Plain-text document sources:
----
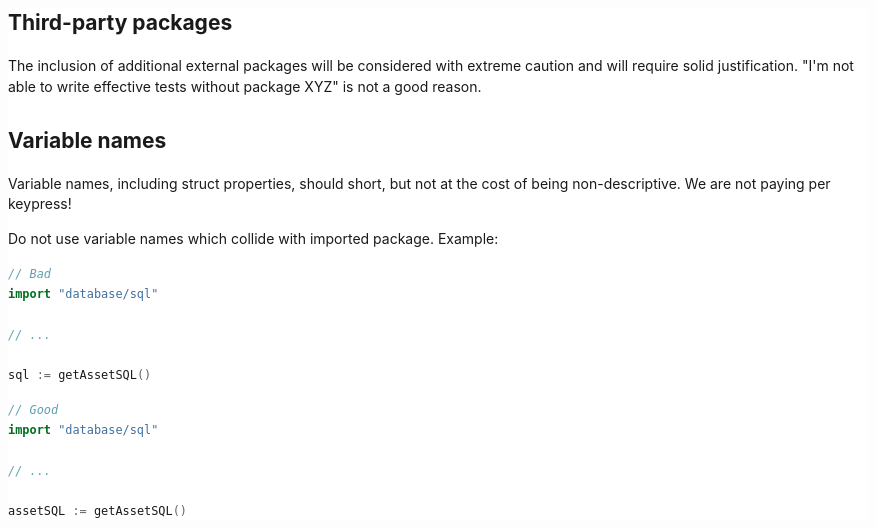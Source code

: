 ## Third-party packages
The inclusion of additional external packages will be considered with extreme caution and will require solid
justification. "I'm not able to write effective tests without package XYZ" is not a good reason.

## Variable names
Variable names, including struct properties, should short, but not at the cost of being non-descriptive.  We are not
paying per keypress!

Do not use variable names which collide with imported package. Example:
```go
// Bad
import "database/sql"

// ...

sql := getAssetSQL()
```

```go
// Good
import "database/sql"

// ...

assetSQL := getAssetSQL()
```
----
*Work order*. What you return should be only the exact lines from the top of the entries through the line with "## Variable names", minus the pictures.

*Written solution*.
Source code

: ## Third-party packages
The inclusion of additional external packages will be considered with extreme caution and will require solid
justification. "I'm not able to write effective tests without package XYZ" is not a good reason.

## Variable names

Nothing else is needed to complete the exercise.